Nuestra vida gira alrededor de las percepciones que tenemos sobre nosotros mismos y sobre el mundo que nos rodea. Sin embargo, es importante distinguir entre dos conceptos. El primero es el hecho, que no es otra cosa que una realidad objetiva, como por ej. Las dimensiones de una pizarra, el color de un auto, las características físicas de un cliente [rostro, vestimenta, higiene]. Son elementos tangibles que por lo general no generan mayor discusión, puesto que todas las personas coincidiremos en su descripción, en función a lo que podemos ver, medir, tocar, etc.

Por otro lado, está la interpretación del hecho, que es el juicio que tenemos sobre alguna persona o situación en particular. Esta interpretación depende de cada persona, por tanto tiene alto grado de subjetividad. Aquí radica la clave. Nuestra percepción determina la interpretación que le damos a cada situación, y esta a su vez nos lleva a la acción. Hacemos aquello en lo que creemos, y eso nos dará determinados resultados.

Regresando al ejemplo con el que abrí este artículo: si yo juzgo a mi cliente en forma negativa, mi predisposición para tratar con él será mala,  por tanto mi trato también lo será [mi cuerpo dirá lo que mi boca trate de callar], y como consecuencia de ello nunca podré implementar una cultura de servicio enfocada en el cliente. Si soy vendedor y creo que un cliente no me comprará porque no tiene “pinta de…” [antes de abordarlo], pues mi resultado será evidente,  perdí la venta antes de gestionarla. Si quiero trabajar en equipo, pero pienso que no todas las personas que están en el merecen mi confianza, eso es lo que obtendré, desconfianza.

Enric Corbera [psicólogo, investigador y promotor de la bioneuroemoción], sostiene que “la vida es un espejo”. Por lo general juzgamos en los demás aquello de lo que adolecemos, pero que nos negamos a aceptar.
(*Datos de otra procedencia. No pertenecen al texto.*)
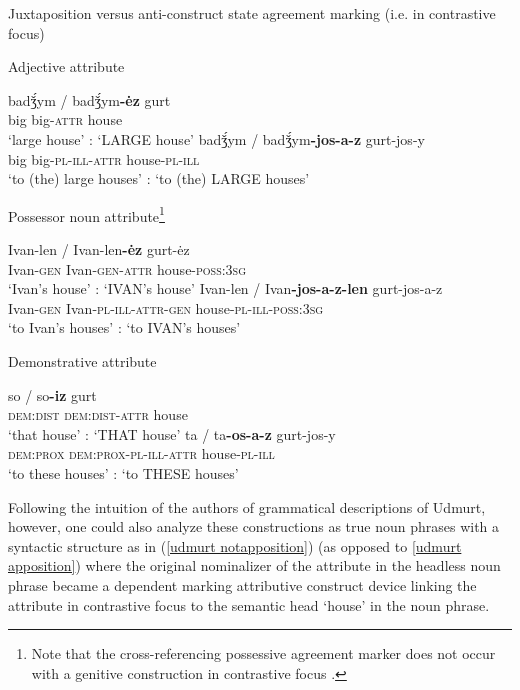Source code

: \begin{exe}
\ex \rm{Juxtaposition versus anti\hyp{}construct state agreement marking (i.e. in contrastive focus) \citep{kelmakov-etal1999,winkler2001}}
\begin{xlist}
\ex	\rm{Adjective attribute}
\begin{xlist}
\ex 	
\gll	badǯ́ym / badǯ́ym\textbf{-ėz} gurt\\
	big {} big-\textsc{attr} house\\
\glt	‘large house’ : ‘LARGE house’
\ex	
\gll	badǯ́ym / badǯ́ym\textbf{-jos-a-z} gurt-jos-y\\
	big {} big-\textsc{pl}-\textsc{ill}-\textsc{attr} house-\textsc{pl}-\textsc{ill}\\
\glt	‘to (the) large houses’ : ‘to (the) LARGE houses’
\end{xlist}
\ex	\rm{Possessor noun attribute}\footnote{Note that the cross-referencing possessive agreement marker does not occur with a genitive construction in contrastive focus \citep[81]{kelmakov-etal1999}.}
\begin{xlist}
\ex	
\gll	Ivan-len / Ivan-len\textbf{-ėz} gurt-ėz\\
	Ivan-\textsc{gen} {} Ivan-\textsc{gen}-\textsc{attr} house-\textsc{poss:3sg}\\
\glt	‘Ivan's house’ : ‘IVAN's house’
\ex	
\gll	Ivan-len / Ivan\textbf{-jos-a-z-len} gurt-jos-a-z\\
	Ivan-\textsc{gen} {} Ivan-\textsc{pl}-\textsc{ill}-\textsc{attr}-\textsc{gen} house-\textsc{pl}-\textsc{ill}-\textsc{poss:3sg}\\
\glt	‘to Ivan's houses’ : ‘to IVAN's houses’
\end{xlist}
\ex	\rm{Demonstrative attribute} \label{udmurt det dem}
\begin{xlist}
\ex	
\gll	so / so\textbf{-iz} gurt\\
 	\textsc{dem:dist} {} \textsc{dem:dist}-\textsc{attr} house\\
\glt	‘that house’ : ‘THAT house’
\ex 	
\gll	ta / ta\textbf{-os-a-z} gurt-jos-y\\
	\textsc{dem:prox} {} \textsc{dem:prox}-\textsc{pl}-\textsc{ill}-\textsc{attr} house-\textsc{pl}-\textsc{ill}\\
\glt	 ‘to these houses’ : ‘to THESE houses’
\end{xlist}
\end{xlist}
\end{exe}
Following the intuition of the authors of grammatical descriptions of Udmurt, however, one could also analyze these constructions as true noun phrases with a syntactic structure as in (\ref{udmurt notapposition}) (as opposed to \ref{udmurt apposition}) where the original nominalizer of the attribute in the headless noun phrase became a dependent marking attributive construct device linking the attribute in contrastive focus to the semantic head ‘house’ in the noun phrase.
Vemos en el otro, aquello que no somos capaces de ver en nosotros mismos.

En la medida en que tomemos consciencia de cómo es que estamos percibiendo el mundo y a nosotros mismos, seremos capaces de cambiar nuestras interpretaciones. Si queremos mejorar las relaciones con nuestros seres queridos, con nuestros clientes, con nuestro jefe, con nuestros proveedores, con nuestros compañeros de trabajo y con la sociedad en su conjunto, tenemos que interpretar las situaciones de una forma que nos acerque a ellos, y no que construya una barrera en medio de las partes.


¿Qué historia nos estamos contando sobre nosotros mismos? ¿Qué historia nos estamos contando sobre los demás? ¿Me están ayudando esas historias a ser mejor persona? ¿Me están ayudando esas historias a tener clientes contentos? ¿Me ayudan a vender más o a generar un mejor clima laboral en mi empresa? Tal vez, si rascamos un poquito la olla, encontremos “historias no contadas”, que nos acerquen a los objetivos que buscamos.